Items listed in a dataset
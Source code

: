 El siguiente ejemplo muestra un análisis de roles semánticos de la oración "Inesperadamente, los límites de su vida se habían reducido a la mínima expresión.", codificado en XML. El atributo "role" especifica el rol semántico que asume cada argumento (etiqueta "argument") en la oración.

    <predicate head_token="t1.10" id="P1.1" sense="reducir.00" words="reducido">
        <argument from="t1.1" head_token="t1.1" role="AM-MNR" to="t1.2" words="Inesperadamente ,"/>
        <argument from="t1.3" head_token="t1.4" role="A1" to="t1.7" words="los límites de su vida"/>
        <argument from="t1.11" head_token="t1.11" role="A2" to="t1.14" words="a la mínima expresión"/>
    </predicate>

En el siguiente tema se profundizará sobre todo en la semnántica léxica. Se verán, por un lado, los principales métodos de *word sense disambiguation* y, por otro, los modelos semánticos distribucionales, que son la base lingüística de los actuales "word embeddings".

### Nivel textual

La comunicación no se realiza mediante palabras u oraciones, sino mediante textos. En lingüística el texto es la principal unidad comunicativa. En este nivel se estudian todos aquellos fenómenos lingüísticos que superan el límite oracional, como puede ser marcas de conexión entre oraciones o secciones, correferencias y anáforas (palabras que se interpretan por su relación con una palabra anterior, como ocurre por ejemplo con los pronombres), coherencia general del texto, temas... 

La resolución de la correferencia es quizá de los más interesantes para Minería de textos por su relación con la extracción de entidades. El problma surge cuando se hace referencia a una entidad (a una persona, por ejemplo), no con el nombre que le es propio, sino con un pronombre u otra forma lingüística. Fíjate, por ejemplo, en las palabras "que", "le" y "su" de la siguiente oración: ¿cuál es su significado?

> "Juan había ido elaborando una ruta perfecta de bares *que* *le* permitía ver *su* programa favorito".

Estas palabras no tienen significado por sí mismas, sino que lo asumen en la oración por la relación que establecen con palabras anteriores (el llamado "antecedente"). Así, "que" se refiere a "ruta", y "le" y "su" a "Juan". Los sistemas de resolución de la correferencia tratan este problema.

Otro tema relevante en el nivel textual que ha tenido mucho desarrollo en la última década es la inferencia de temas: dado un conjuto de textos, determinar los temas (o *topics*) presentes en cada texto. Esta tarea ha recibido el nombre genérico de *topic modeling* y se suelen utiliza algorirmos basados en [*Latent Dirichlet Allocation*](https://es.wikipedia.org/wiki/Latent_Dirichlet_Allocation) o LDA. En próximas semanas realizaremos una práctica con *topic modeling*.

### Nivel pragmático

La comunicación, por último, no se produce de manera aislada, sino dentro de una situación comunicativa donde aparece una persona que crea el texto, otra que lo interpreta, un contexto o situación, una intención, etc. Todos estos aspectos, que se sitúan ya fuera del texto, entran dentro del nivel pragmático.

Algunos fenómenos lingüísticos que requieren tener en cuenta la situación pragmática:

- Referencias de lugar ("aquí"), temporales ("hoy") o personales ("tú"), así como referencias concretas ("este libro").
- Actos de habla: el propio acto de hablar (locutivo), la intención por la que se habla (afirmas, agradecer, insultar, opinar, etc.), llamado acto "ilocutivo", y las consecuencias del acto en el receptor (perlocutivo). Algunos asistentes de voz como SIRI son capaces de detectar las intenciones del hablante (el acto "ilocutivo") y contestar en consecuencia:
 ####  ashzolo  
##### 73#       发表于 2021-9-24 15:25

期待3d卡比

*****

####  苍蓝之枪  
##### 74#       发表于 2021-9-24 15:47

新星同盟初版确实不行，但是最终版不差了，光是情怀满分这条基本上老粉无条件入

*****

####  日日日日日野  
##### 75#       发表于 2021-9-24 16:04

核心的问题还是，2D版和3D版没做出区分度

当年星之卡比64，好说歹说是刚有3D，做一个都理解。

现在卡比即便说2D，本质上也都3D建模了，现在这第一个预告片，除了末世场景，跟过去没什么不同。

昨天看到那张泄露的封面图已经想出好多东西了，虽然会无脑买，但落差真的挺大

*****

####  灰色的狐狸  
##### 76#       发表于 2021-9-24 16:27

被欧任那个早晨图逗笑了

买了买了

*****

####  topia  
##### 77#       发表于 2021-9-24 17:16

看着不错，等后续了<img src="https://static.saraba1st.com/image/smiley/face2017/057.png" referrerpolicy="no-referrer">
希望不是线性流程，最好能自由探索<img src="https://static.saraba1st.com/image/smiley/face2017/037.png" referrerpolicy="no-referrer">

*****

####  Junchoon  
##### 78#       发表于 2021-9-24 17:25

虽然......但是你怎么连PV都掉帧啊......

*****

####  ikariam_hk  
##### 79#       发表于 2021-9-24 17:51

Exercise
From the entries above, extract each line containing "reducido".

Response area
: El siguiente ejemplo muestra un análisis de roles semánticos de la oración "Inesperadamente, los límites de su vida se habían reducido a la mínima expresión.", codificado en XML. El atributo "role" especifica el rol semántico que asume cada argumento (etiqueta "argument") en la oración.
    <predicate head_token="t1.10" id="P1.1" sense="reducir.00" words="reducido">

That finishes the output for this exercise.